→ What you need to do: Reproduce only the top of the records, down to and including the line containing "## Core Astro Integrations".

Excerpts from a dataset:

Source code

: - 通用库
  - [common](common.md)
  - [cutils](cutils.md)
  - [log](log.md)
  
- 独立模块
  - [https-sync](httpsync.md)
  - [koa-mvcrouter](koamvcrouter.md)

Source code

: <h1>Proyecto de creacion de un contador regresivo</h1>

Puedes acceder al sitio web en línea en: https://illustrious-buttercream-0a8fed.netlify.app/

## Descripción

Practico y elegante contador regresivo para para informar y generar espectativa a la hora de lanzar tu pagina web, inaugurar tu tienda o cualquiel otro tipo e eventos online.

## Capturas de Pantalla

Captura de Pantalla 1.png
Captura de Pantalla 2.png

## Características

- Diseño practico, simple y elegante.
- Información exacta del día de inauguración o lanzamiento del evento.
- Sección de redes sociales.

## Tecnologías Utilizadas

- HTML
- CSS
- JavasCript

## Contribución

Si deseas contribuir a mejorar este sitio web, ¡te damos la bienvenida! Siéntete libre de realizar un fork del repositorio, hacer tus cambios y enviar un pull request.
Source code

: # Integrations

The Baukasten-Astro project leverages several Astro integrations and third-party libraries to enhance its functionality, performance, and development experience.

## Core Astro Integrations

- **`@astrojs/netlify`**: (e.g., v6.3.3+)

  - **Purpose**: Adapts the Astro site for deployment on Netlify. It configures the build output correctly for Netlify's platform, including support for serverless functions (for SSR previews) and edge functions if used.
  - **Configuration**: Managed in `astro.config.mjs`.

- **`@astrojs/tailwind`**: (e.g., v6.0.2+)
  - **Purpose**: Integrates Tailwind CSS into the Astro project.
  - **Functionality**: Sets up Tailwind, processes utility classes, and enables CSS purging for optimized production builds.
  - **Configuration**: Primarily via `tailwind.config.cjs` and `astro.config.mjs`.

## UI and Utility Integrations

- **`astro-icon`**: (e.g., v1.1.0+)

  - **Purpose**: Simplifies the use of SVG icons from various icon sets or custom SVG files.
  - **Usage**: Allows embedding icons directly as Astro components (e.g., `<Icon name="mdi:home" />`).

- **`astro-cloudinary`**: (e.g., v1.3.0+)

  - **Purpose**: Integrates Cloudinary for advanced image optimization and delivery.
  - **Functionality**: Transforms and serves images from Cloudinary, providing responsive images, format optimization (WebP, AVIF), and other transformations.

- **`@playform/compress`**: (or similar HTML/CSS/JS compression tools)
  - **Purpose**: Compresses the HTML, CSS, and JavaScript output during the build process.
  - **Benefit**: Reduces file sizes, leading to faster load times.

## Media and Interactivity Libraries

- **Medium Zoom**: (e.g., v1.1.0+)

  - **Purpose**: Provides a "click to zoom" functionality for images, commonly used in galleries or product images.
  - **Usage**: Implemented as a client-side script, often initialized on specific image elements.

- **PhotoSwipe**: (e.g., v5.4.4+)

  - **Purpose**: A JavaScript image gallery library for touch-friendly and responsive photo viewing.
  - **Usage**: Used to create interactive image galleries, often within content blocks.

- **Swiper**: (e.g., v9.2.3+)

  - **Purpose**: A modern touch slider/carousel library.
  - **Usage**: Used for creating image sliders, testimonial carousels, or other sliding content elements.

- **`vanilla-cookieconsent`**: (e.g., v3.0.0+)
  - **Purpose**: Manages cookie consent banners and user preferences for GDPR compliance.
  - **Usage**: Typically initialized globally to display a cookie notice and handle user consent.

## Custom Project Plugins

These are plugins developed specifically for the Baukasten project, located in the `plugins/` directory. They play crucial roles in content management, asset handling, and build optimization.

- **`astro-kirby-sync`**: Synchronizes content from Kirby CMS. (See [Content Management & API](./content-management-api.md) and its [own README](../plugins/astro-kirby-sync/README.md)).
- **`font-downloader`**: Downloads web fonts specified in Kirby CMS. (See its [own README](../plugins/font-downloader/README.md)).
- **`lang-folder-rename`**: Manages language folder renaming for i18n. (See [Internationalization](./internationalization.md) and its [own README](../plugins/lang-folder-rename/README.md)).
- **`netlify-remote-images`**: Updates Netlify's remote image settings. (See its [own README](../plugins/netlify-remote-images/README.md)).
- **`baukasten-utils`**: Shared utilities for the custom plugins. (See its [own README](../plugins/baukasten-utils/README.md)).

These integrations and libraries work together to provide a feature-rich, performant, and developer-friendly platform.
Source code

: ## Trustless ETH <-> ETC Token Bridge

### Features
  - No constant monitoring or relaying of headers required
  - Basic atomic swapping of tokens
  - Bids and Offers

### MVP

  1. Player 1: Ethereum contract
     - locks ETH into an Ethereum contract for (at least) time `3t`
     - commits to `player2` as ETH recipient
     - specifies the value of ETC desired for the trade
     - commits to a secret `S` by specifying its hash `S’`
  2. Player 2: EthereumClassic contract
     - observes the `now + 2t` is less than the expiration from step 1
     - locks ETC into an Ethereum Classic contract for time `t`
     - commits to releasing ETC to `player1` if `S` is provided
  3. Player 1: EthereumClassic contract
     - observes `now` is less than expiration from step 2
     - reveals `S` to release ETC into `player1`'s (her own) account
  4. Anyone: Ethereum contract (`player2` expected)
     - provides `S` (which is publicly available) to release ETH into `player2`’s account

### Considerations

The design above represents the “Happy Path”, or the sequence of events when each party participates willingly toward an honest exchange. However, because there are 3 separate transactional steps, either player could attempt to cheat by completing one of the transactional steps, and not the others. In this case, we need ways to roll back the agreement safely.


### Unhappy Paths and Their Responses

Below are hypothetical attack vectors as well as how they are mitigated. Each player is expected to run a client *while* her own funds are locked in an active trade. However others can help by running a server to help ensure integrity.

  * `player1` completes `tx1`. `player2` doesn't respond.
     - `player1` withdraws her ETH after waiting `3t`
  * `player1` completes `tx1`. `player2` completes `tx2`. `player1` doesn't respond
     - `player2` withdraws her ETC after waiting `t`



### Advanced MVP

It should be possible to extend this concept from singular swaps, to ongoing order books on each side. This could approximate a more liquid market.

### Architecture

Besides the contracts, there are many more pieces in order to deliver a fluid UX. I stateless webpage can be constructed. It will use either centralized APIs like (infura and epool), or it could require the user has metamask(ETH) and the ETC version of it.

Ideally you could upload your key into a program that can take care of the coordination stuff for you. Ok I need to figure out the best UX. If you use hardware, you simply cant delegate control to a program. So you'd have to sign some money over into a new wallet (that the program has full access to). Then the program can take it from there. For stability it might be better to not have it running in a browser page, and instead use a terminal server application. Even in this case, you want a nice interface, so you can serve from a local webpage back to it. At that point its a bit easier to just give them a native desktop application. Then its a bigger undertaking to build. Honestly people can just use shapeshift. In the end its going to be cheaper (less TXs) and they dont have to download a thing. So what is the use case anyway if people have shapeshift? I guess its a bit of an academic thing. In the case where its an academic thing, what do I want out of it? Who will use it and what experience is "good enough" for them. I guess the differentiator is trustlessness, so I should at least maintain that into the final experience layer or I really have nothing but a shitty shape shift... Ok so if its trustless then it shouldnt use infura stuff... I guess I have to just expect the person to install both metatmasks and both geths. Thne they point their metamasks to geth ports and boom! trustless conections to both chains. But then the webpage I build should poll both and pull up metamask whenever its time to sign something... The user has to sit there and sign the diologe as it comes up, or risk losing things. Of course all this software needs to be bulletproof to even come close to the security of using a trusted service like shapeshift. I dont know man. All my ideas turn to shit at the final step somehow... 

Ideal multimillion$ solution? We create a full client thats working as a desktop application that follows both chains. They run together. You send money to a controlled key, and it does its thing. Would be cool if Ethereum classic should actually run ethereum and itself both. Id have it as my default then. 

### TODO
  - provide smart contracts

→ Solution to this task:
Source code

: - 通用库
  - [common](common.md)
  - [cutils](cutils.md)
  - [log](log.md)
  
- 独立模块
  - [https-sync](httpsync.md)
  - [koa-mvcrouter](koamvcrouter.md)

Source code

: <h1>Proyecto de creacion de un contador regresivo</h1>

Puedes acceder al sitio web en línea en: https://illustrious-buttercream-0a8fed.netlify.app/

## Descripción

Practico y elegante contador regresivo para para informar y generar espectativa a la hora de lanzar tu pagina web, inaugurar tu tienda o cualquiel otro tipo e eventos online.

## Capturas de Pantalla

Captura de Pantalla 1.png
Captura de Pantalla 2.png

## Características

- Diseño practico, simple y elegante.
- Información exacta del día de inauguración o lanzamiento del evento.
- Sección de redes sociales.

## Tecnologías Utilizadas

- HTML
- CSS
- JavasCript

## Contribución

Si deseas contribuir a mejorar este sitio web, ¡te damos la bienvenida! Siéntete libre de realizar un fork del repositorio, hacer tus cambios y enviar un pull request.
Source code

: # Integrations

The Baukasten-Astro project leverages several Astro integrations and third-party libraries to enhance its functionality, performance, and development experience.

## Core Astro Integrations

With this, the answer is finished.